** Problem requirements **
Among the lines of the material below, how many carry the word "view"? Only the number is wanted.

** Data for the task **

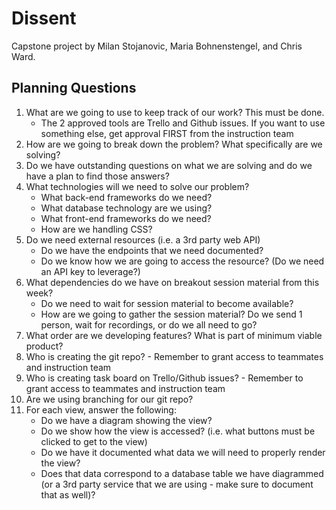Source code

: # Dissent

Capstone project by Milan Stojanovic, Maria Bohnenstengel, and Chris Ward.

## Planning Questions
1. What are we going to use to keep track of our work? This must be done.
	* The 2 approved tools are Trello and Github issues. If you want to use something else, get approval FIRST from the instruction team
2. How are we going to break down the problem? What specifically are we solving?
3. Do we have outstanding questions on what we are solving and do we have a plan to find those answers?
4. What technologies will we need to solve our problem?
	* What back-end frameworks do we need?
	* What database technology are we using?
	* What front-end frameworks do we need?
	* How are we handling CSS?
5. Do we need external resources (i.e. a 3rd party web API)
	* Do we have the endpoints that we need documented?
	* Do we know how we are going to access the resource? (Do we need an API key to leverage?)
6. What dependencies do we have on breakout session material from this week?
	* Do we need to wait for session material to become available?
	* How are we going to gather the session material? Do we send 1 person, wait for recordings, or do we all need to go?
7. What order are we developing features? What is part of minimum viable product?
8. Who is creating the git repo? - Remember to grant access to teammates and instruction team
9. Who is creating task board on Trello/Github issues? - Remember to grant access to teammates and instruction team
10. Are we using branching for our git repo?
11. For each view, answer the following:
	* Do we have a diagram showing the view?
	* Do we show how the view is accessed? (i.e. what buttons must be clicked to get to the view)
	* Do we have it documented what data we will need to properly render the view?
	* Does that data correspond to a database table we have diagrammed (or a 3rd party service that we are using - make sure to document that as well)?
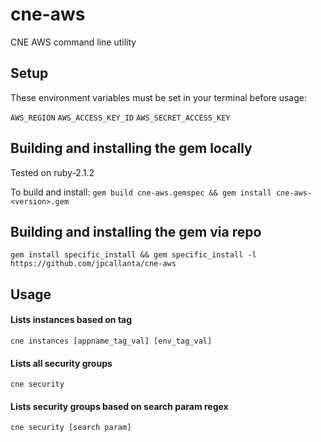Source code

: # cne-aws
CNE AWS command line utility

## Setup
These environment variables must be set in your terminal before usage:

`AWS_REGION` `AWS_ACCESS_KEY_ID` `AWS_SECRET_ACCESS_KEY`

## Building and installing the gem locally
Tested on ruby-2.1.2

To build and install:
`gem build cne-aws.gemspec && gem install cne-aws-<version>.gem`

## Building and installing the gem via repo
`gem install specific_install && gem specific_install -l https://github.com/jpcallanta/cne-aws`

## Usage

#### Lists instances based on tag
`cne instances [appname_tag_val] [env_tag_val]`

#### Lists all security groups
`cne security`

#### Lists security groups based on search param regex
`cne security [search param]`
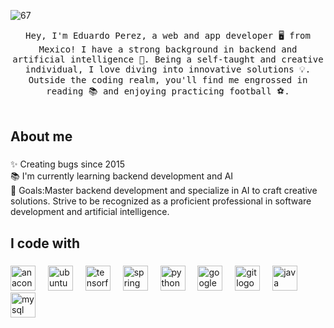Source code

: ![67](https://github.com/odraude67/odraude67/assets/113130375/e313b498-8224-4313-b4af-716ca6388dd9)
<p align="center">
  <samp>
Hey, I'm Eduardo Perez, a web and app developer 🖥️ from Mexico!  
I have a strong background in backend and artificial intelligence 🤖.  
Being a self-taught and creative individual, I love diving into innovative solutions 💡.  
Outside the coding realm, you'll find me engrossed in reading 📚 and enjoying practicing football ⚽.
  </samp>
  <br/>
  <br/>
</p>

###

###

<h2 align="left">About me</h2>

###

<p align="left">✨ Creating bugs since 2015<br>📚 I'm currently learning backend development and AI<br>🎯 Goals:Master backend development and specialize in AI to craft creative solutions. Strive to be recognized as a proficient professional in software development and artificial intelligence.</p>

###

<h2 align="left">I code with</h2>

###

<div align="left">
  <img src="https://cdn.jsdelivr.net/gh/devicons/devicon/icons/anaconda/anaconda-original.svg" height="40" alt="anaconda logo"  />
  <img width="12" />
  <img src="https://cdn.jsdelivr.net/gh/devicons/devicon/icons/ubuntu/ubuntu-plain.svg" height="40" alt="ubuntu logo"  />
  <img width="12" />
  <img src="https://cdn.jsdelivr.net/gh/devicons/devicon/icons/tensorflow/tensorflow-original.svg" height="40" alt="tensorflow logo"  />
  <img width="12" />
  <img src="https://cdn.jsdelivr.net/gh/devicons/devicon/icons/spring/spring-original.svg" height="40" alt="spring logo"  />
  <img width="12" />
  <img src="https://cdn.jsdelivr.net/gh/devicons/devicon/icons/python/python-original.svg" height="40" alt="python logo"  />
  <img width="12" />
  <img src="https://cdn.jsdelivr.net/gh/devicons/devicon/icons/googlecloud/googlecloud-original.svg" height="40" alt="googlecloud logo"  />
  <img width="12" />
  <img src="https://cdn.jsdelivr.net/gh/devicons/devicon/icons/git/git-original.svg" height="40" alt="git logo"  />
  <img width="12" />
  <img src="https://cdn.jsdelivr.net/gh/devicons/devicon/icons/java/java-original.svg" height="40" alt="java logo"  />
  <img width="12" />
  <img src="https://cdn.jsdelivr.net/gh/devicons/devicon/icons/mysql/mysql-original.svg" height="40" alt="mysql logo"  />
</div>

###
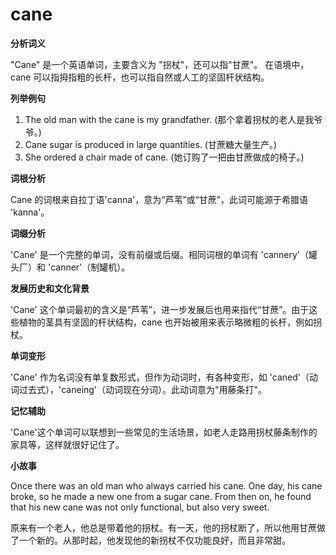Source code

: # cane

**分析词义**

  

"Cane" 是一个英语单词，主要含义为 "拐杖"，还可以指"甘蔗"。 在语境中，cane 可以指拇指粗的长杆，也可以指自然或人工的坚固杆状结构。

  

**列举例句**

  

1.  The old man with the cane is my grandfather. (那个拿着拐杖的老人是我爷爷。)
2.  Cane sugar is produced in large quantities. (甘蔗糖大量生产。)
3.  She ordered a chair made of cane. (她订购了一把由甘蔗做成的椅子。)

  

**词根分析**

  

Cane 的词根来自拉丁语'canna'，意为“芦苇”或“甘蔗”，此词可能源于希腊语 'kanna'。

  

**词缀分析**

  

'Cane' 是一个完整的单词，没有前缀或后缀。相同词根的单词有 'cannery'（罐头厂）和 'canner'（制罐机）。

  

**发展历史和文化背景**

  

'Cane' 这个单词最初的含义是“芦苇”，进一步发展后也用来指代“甘蔗”。由于这些植物的茎具有坚固的杆状结构，cane 也开始被用来表示略微粗的长杆，例如拐杖。

  

**单词变形**

  

'Cane' 作为名词没有单复数形式，但作为动词时，有各种变形，如 'caned'（动词过去式），'caneing'（动词现在分词）。此动词意为"用藤条打"。

  

**记忆辅助**

  

'Cane'这个单词可以联想到一些常见的生活场景，如老人走路用拐杖藤条制作的家具等，这样就很好记住了。

  

**小故事**

  

Once there was an old man who always carried his cane. One day, his cane broke, so he made a new one from a sugar cane. From then on, he found that his new cane was not only functional, but also very sweet.

  

原来有一个老人，他总是带着他的拐杖。有一天，他的拐杖断了，所以他用甘蔗做了一个新的。从那时起，他发现他的新拐杖不仅功能良好，而且非常甜。
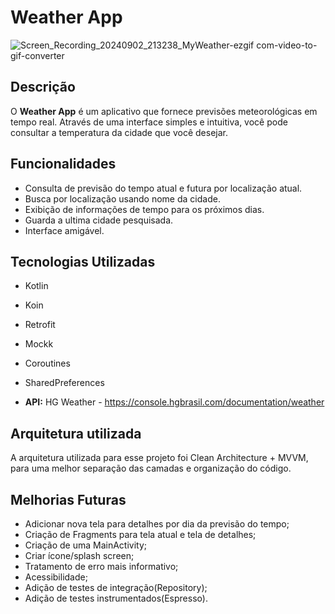 # Weather App

![Screen_Recording_20240902_213238_MyWeather-ezgif com-video-to-gif-converter](https://github.com/user-attachments/assets/8b81df75-9a5c-4478-b1c4-8101adb1d355)

## Descrição

O **Weather App** é um aplicativo que fornece previsões meteorológicas em tempo real. Através de uma interface simples e intuitiva, você pode consultar a temperatura da cidade que você desejar.

## Funcionalidades

- Consulta de previsão do tempo atual e futura por localização atual.
- Busca por localização usando nome da cidade.
- Exibição de informações de tempo para os próximos dias.
- Guarda a ultima cidade pesquisada.
- Interface amigável.

## Tecnologias Utilizadas

- Kotlin
- Koin
- Retrofit
- Mockk
- Coroutines
- SharedPreferences
  
- **API:** HG Weather - https://console.hgbrasil.com/documentation/weather

## Arquitetura utilizada

A arquitetura utilizada para esse projeto foi Clean Architecture + MVVM, para uma melhor separação das camadas e organização do código.

## Melhorias Futuras

- Adicionar nova tela para detalhes por dia da previsão do tempo;
- Criação de Fragments para tela atual e tela de detalhes;
- Criação de uma MainActivity;
- Criar ícone/splash screen;
- Tratamento de erro mais informativo;
- Acessibilidade;
- Adição de testes de integração(Repository);
- Adição de testes instrumentados(Espresso).
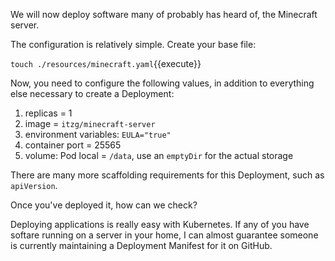 We will now deploy software many of probably has heard of, the Minecraft server.

The configuration is relatively simple. Create your base file: 

`touch ./resources/minecraft.yaml`{{execute}}

Now, you need to configure the following values, in addition to everything else necessary to create a Deployment:

1. replicas = 1
2. image = `itzg/minecraft-server`
3. environment variables: `EULA="true"`
4. container port = 25565
5. volume: Pod local = `/data`, use an `emptyDir` for the actual storage

There are many more scaffolding requirements for this Deployment, such as `apiVersion`.

Once you've deployed it, how can we check?

Deploying applications is really easy with Kubernetes. If any of you have softare running on a server in your home, I can almost guarantee someone is currently maintaining a Deployment Manifest for it on GitHub.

** Problem solution **
4